WHAT YOU WILL DO:
Across the listing below, work out how many lines include the word "network". Give the number alone.
Top of INPUT FOR THIS TASK
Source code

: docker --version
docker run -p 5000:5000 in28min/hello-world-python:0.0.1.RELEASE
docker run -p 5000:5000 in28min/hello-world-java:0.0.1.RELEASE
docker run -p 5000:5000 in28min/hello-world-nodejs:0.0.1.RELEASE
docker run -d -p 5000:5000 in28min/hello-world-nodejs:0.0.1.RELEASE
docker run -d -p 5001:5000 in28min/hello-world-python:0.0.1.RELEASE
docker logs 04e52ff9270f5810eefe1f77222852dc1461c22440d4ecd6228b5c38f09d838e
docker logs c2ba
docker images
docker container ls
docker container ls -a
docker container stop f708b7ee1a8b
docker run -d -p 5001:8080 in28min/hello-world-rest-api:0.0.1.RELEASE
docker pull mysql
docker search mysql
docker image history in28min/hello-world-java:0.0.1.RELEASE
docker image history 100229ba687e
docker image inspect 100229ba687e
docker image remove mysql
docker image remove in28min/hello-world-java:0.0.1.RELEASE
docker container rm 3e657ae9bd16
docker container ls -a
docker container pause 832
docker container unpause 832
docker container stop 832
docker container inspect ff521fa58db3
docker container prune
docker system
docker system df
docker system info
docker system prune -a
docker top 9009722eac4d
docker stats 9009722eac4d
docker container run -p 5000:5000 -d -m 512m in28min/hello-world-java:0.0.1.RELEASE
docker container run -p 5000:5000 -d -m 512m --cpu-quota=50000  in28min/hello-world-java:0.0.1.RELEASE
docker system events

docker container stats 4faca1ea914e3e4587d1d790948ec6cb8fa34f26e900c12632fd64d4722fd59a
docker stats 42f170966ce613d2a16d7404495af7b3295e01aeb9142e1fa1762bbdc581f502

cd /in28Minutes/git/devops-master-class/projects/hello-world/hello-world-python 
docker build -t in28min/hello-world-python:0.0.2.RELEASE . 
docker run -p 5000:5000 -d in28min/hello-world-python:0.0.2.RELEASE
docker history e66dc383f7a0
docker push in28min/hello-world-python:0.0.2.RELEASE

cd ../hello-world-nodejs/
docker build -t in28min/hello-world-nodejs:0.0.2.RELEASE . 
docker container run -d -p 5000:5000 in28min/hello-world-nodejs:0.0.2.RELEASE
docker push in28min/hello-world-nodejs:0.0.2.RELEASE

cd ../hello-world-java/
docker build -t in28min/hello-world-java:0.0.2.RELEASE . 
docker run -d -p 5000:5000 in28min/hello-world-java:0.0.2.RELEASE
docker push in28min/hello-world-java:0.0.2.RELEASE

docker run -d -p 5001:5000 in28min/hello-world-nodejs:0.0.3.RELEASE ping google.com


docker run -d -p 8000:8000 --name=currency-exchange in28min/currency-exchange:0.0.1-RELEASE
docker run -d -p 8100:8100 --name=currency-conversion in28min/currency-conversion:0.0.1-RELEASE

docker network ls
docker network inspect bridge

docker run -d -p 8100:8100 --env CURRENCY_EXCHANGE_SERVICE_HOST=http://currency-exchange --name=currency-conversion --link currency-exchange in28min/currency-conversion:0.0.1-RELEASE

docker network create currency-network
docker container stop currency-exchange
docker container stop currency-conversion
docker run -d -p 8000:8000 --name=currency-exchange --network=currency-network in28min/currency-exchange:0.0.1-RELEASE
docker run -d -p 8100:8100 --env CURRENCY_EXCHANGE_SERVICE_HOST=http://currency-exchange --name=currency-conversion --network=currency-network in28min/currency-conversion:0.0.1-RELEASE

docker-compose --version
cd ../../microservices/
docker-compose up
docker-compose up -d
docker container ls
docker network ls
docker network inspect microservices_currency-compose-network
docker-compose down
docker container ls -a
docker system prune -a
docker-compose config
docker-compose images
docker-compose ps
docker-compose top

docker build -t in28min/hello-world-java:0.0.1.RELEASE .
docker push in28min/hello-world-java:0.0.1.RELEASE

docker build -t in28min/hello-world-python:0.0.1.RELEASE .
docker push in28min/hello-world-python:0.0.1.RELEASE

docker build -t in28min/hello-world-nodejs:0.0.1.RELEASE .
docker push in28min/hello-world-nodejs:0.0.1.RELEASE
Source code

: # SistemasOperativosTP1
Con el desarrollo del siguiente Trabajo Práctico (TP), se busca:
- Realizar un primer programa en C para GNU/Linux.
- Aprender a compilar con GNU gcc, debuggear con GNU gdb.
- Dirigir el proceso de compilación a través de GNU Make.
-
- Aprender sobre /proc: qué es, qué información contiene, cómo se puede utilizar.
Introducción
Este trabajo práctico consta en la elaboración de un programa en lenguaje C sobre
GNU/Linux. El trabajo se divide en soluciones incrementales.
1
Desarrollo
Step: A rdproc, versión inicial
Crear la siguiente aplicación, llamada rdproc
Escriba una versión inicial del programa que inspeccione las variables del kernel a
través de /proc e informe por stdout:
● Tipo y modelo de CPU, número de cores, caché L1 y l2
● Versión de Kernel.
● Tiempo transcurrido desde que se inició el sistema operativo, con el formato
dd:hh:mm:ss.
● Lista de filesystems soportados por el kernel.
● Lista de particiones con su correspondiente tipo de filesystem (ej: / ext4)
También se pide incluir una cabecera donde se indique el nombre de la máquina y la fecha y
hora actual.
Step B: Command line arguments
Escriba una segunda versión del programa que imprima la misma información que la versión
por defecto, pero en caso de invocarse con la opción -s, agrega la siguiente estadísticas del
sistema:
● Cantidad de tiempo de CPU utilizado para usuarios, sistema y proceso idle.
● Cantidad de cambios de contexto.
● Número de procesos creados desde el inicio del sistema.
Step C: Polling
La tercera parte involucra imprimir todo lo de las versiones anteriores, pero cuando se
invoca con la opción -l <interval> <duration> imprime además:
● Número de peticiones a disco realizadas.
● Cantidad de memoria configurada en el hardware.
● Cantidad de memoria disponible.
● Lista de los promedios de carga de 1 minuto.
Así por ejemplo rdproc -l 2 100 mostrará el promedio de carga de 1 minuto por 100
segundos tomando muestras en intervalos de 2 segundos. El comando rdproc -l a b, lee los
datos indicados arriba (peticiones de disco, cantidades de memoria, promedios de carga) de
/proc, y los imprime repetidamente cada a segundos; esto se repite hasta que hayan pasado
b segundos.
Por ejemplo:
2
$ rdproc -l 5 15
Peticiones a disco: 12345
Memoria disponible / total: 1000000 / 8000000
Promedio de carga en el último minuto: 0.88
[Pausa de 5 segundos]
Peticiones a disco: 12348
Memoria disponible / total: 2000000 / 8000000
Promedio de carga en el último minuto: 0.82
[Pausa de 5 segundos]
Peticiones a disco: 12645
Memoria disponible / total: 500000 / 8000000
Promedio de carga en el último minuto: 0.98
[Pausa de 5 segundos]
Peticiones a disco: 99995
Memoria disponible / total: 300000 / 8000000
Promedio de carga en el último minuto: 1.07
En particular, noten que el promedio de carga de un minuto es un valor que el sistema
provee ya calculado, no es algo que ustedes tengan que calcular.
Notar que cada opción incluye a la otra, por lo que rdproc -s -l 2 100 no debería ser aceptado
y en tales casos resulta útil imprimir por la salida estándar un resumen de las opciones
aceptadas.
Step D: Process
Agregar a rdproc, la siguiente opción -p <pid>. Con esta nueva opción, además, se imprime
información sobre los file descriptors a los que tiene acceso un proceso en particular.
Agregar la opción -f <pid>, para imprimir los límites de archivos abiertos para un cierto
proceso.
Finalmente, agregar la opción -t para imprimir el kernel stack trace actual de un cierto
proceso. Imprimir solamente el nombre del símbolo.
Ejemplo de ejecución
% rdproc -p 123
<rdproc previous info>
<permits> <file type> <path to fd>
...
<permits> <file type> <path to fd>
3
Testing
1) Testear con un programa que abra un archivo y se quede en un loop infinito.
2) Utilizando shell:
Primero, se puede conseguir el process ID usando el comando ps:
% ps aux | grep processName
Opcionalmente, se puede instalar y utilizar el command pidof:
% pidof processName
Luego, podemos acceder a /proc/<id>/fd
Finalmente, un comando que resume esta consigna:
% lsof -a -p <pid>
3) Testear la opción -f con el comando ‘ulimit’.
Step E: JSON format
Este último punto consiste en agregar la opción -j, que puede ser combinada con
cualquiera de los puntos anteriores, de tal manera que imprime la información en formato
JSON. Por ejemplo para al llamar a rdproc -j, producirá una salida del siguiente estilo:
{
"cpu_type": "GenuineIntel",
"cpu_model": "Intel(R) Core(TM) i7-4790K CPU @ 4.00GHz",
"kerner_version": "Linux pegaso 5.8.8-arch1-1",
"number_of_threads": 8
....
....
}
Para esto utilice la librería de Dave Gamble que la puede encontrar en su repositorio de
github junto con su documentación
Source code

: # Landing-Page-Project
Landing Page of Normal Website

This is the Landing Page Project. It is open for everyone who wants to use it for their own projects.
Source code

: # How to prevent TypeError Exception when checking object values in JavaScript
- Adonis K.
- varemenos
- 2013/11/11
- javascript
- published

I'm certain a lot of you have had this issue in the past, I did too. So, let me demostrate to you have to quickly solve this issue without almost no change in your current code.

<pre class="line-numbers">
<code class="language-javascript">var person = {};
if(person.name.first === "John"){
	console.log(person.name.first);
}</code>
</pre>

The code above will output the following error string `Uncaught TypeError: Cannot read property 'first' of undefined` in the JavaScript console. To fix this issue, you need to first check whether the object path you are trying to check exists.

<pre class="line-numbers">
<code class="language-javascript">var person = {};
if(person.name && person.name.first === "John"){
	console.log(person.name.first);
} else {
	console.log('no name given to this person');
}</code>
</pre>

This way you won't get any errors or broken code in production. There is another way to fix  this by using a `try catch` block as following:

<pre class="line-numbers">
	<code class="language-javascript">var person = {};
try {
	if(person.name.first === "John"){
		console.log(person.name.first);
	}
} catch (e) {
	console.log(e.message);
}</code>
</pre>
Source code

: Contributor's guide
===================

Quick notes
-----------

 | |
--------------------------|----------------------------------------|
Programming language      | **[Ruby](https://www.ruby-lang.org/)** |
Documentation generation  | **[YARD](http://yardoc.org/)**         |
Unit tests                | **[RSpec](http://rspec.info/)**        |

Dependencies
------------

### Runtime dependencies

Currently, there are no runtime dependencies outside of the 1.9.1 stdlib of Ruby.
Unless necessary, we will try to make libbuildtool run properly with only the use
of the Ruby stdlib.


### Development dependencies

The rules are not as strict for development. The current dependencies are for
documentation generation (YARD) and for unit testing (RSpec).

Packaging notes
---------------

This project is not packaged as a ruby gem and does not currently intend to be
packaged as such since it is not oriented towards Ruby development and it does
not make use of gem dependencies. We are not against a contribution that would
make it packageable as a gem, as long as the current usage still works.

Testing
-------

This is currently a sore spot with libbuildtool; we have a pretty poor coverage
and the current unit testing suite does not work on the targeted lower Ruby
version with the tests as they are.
Bottom of INPUT FOR THIS TASK
SOLUTION BELOW:
7